The next level of government is the District Council. The parish of Glynde and Beddingham lies within the Ouse Valley and Ringmer ward of Lewes District Council which returns three seats to the council. The election in May 2015 elected two conservative, Paul Gander and Richard Turner, and one Liberal Democrat, Peter Gardiner.

East Sussex County Council is the next tier of government, for which Glynde and Beddingham is within the Ouse Valley East division, with responsibility for Education, Libraries, Social Services, Civil Registration, Trading Standards and Transport. Elections for the County Council are held every four years. In 2013, Peter Charlton (UKIP) was elected to represent the Division.

The UK Parliament constituency for Glynde and Beddingham is Lewes. Conservative, Maria Caulfield, was elected as Member of Parliament for Lewes in May 2015 replacing Liberal Democrat Norman Baker who had been MP since 1997.
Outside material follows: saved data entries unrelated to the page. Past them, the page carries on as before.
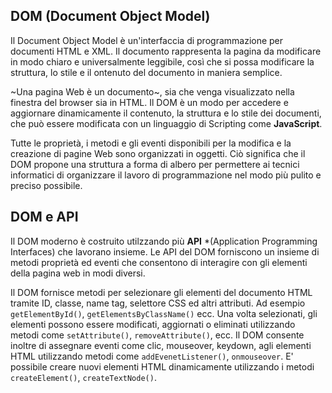 ## DOM (Document Object Model)

Il Document Object Model è un'interfaccia di programmazione per documenti HTML e XML. 
Il documento rappresenta la pagina da modificare in modo chiaro e universalmente leggibile, così che si possa modificare la struttura, lo stile e il ontenuto del documento in maniera semplice.

~Una pagina Web è un documento~, sia che venga visualizzato nella finestra del browser sia in HTML. 
Il DOM è un modo per accedere e aggiornare dinamicamente il contenuto, la struttura e lo stile dei documenti, che può essere modificata con un linguaggio di Scripting come **JavaScript**.

Tutte le proprietà, i metodi e gli eventi disponibili per la modifica e la creazione di pagine Web sono organizzati in oggetti. Ciò significa che il DOM propone una struttura a forma di albero per permettere ai tecnici informatici di organizzare il lavoro di programmazione nel modo più pulito e preciso possibile.

## DOM e API

Il DOM moderno è costruito utilzzando più **API** *(Application Programming Interfaces) che lavorano insieme.
Le API del DOM forniscono un insieme di metodi proprietà ed eventi che consentono di interagire con gli elementi della pagina web in modi diversi.

Il DOM fornisce metodi per selezionare gli elementi del documento HTML tramite ID, classe, name tag, selettore CSS ed altri attributi. Ad esempio `getElementById()`, `getElementsByClassName()` ecc.
Una volta selezionati, gli elementi possono essere modificati, aggiornati o eliminati utilizzando metodi come `setAttribute()`, `removeAttribute()`, ecc.
Il DOM consente inoltre di assegnare eventi come clic, mouseover, keydown, agli elementi HTML utilizzando metodi come `addEvenetListener()`, `onmouseover`.
E' possibile creare nuovi elementi HTML dinamicamente utilizzando i metodi `createElement()`, `createTextNode()`.
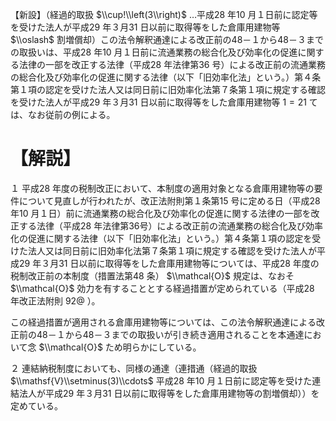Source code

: 【新設】（経過的取扱 $\\cup!\\left(3\\right)$ …平成28 年10 月１日前に認定等を受けた法人が平成29 年３月31 日以前に取得等をした倉庫用建物等 $\\oslash$ 割増償却）この法令解釈通達による改正前の48－１から48－３までの取扱いは、平成28 年10 月１日前に流通業務の総合化及び効率化の促進に関する法律の一部を改正する法律（平成28 年法律第36 号）による改正前の流通業務の総合化及び効率化の促進に関する法律（以下「旧効率化法」という。）第４条第１項の認定を受けた法人又は同日前に旧効率化法第７条第１項に規定する確認を受けた法人が平成29 年３月31 日以前に取得等をした倉庫用建物等 $1=21$ ては、なお従前の例による。

# 【解説】

１ 平成28 年度の税制改正において、本制度の適用対象となる倉庫用建物等の要件について見直しが行われたが、改正法附則第１条第15 号に定める日（平成28 年10 月１日）前に流通業務の総合化及び効率化の促進に関する法律の一部を改正する法律（平成28 年法律第36号）による改正前の流通業務の総合化及び効率化の促進に関する法律（以下「旧効率化法」という。）第４条第１項の認定を受けた法人又は同日前に旧効率化法第７条第１項に規定する確認を受けた法人が平成29 年３月31 日以前に取得等をした倉庫用建物等については、平成28 年度の税制改正前の本制度（措置法第48 条） $\\mathcal{O}$ 規定は、なおそ $\\mathcal{O}$ 効力を有することとする経過措置が定められている（平成28 年改正法附則 $92@$ ）。

この経過措置が適用される倉庫用建物等については、この法令解釈通達による改正前の48－１から48－３までの取扱いが引き続き適用されることを本通達において念 $\\mathcal{O}$ ため明らかにしている。

２ 連結納税制度においても、同様の通達（連措通（経過的取扱 $\\mathsf{V}\\setminus(3)\\cdots$ 平成28 年10 月１日前に認定等を受けた連結法人が平成29 年３月31 日以前に取得等をした倉庫用建物等の割増償却））を定めている。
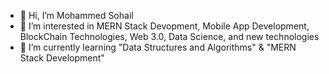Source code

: - 👋 Hi, I’m Mohammed Sohail
- 👀 I’m interested in MERN Stack Devopment, Mobile App Development, BlockChain Technologies, Web 3.0,  Data Science, and new technologies
- 🌱 I’m currently learning "Data Structures and Algorithms" & "MERN Stack Development"

<!---
sohail-313/sohail-313 is a ✨ special ✨ repository because its `README.md` (this file) appears on your GitHub profile.
You can click the Preview link to take a look at your changes.
--->
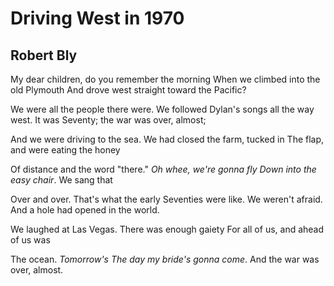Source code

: # Driving West in 1970
## Robert Bly
My dear children, do you remember the morning
When we climbed into the old Plymouth
And drove west straight toward the Pacific?

We were all the people there were.
We followed Dylan's songs all the way west.
It was Seventy; the war was over, almost;

And we were driving to the sea.
We had closed the farm, tucked in
The flap, and were eating the honey

Of distance and the word "there."
 _Oh whee, we're gonna fly_
 _Down into the easy chair_. We sang that

Over and over. That's what the early
Seventies were like. We weren't afraid.
And a hole had opened in the world.

We laughed at Las Vegas.
There was enough gaiety
For all of us, and ahead of us was

The ocean. _Tomorrow's_
 _The day my bride's gonna come_.
And the war was over, almost.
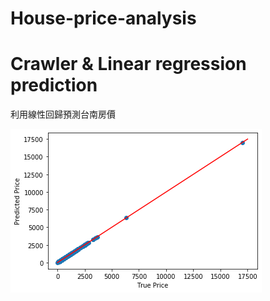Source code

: # House-price-analysis
# Crawler & Linear regression prediction

利用線性回歸預測台南房價



![image](https://github.com/YuXiangWa/House-price-analysis/blob/master/Prediction.png)
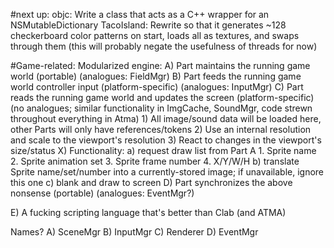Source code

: #next up:
objc:  Write a class that acts as a C++ wrapper for an NSMutableDictionary
TacoIsland:  Rewrite so that it generates ~128 checkerboard color patterns on
	start, loads all as textures, and swaps through them (this will
	probably negate the usefulness of threads for now)

#Game-related:
Modularized engine:
A) Part maintains the running game world (portable)
	(analogues:  FieldMgr)
B) Part feeds the running game world controller input (platform-specific)
	(analogues:  InputMgr)
C) Part reads the running game world and updates the screen (platform-specific)
	(no analogues; similar functionality in ImgCache, SoundMgr, code strewn
	throughout everything in Atma)
	1) All image/sound data will be loaded here, other Parts will only have
	   references/tokens
	2) Use an internal resolution and scale to the viewport's resolution
	3) React to changes in the viewport's size/status
	X) Functionality:
		a) request draw list from Part A
			1.	Sprite name
			2.	Sprite animation set
			3.	Sprite frame number
			4.	X/Y/W/H
		b) translate Sprite name/set/number into a currently-stored
		   image; if unavailable, ignore this one
		c) blank and draw to screen
D) Part synchronizes the above nonsense (portable)
	(analogues:  EventMgr?)

E) A fucking scripting language that's better than Clab (and ATMA)

Names?
A)	SceneMgr
B)	InputMgr
C)	Renderer
D)	EventMgr
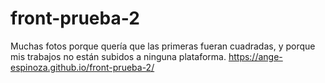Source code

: # front-prueba-2


Muchas fotos porque quería que las primeras fueran cuadradas, y porque mis trabajos no están subidos a ninguna plataforma.
https://ange-espinoza.github.io/front-prueba-2/
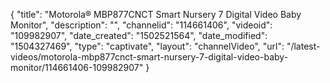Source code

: {
    "title": "Motorola&reg; MBP877CNCT Smart Nursery 7 Digital Video Baby Monitor",
    "description": "",
    "channelid": "114661406",
    "videoid": "109982907",
    "date_created": "1502521564",
    "date_modified": "1504327469",
    "type": "captivate",
    "layout": "channelVideo",
    "url": "\/latest-videos\/motorola-mbp877cnct-smart-nursery-7-digital-video-baby-monitor\/114661406-109982907"
}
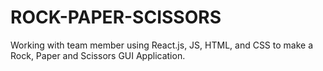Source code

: # ROCK-PAPER-SCISSORS
Working with team member using React.js, JS, HTML, and CSS to make a Rock, Paper and Scissors GUI Application.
For European Parliamentary elections, Glynde and Beddingham is in the South East England European Constituency which is represented by ten Members of the European Parliament (MEPs). The June 2014 election returned four United Kingdom Independence Party, three Conservative Party, one Liberal Democrat Party, One Green Party, and one Labour Party MEPs.

Landmarks
There are five Sites of Special Scientific Interest (SSSI) within the parish. Firle Escarpment, which extends into the neighbouring parish of Firle. Another site, completely within the parish is Asham Quarry which is of geological interest due to its stratigraphy of Devensian and Flandrian deposits.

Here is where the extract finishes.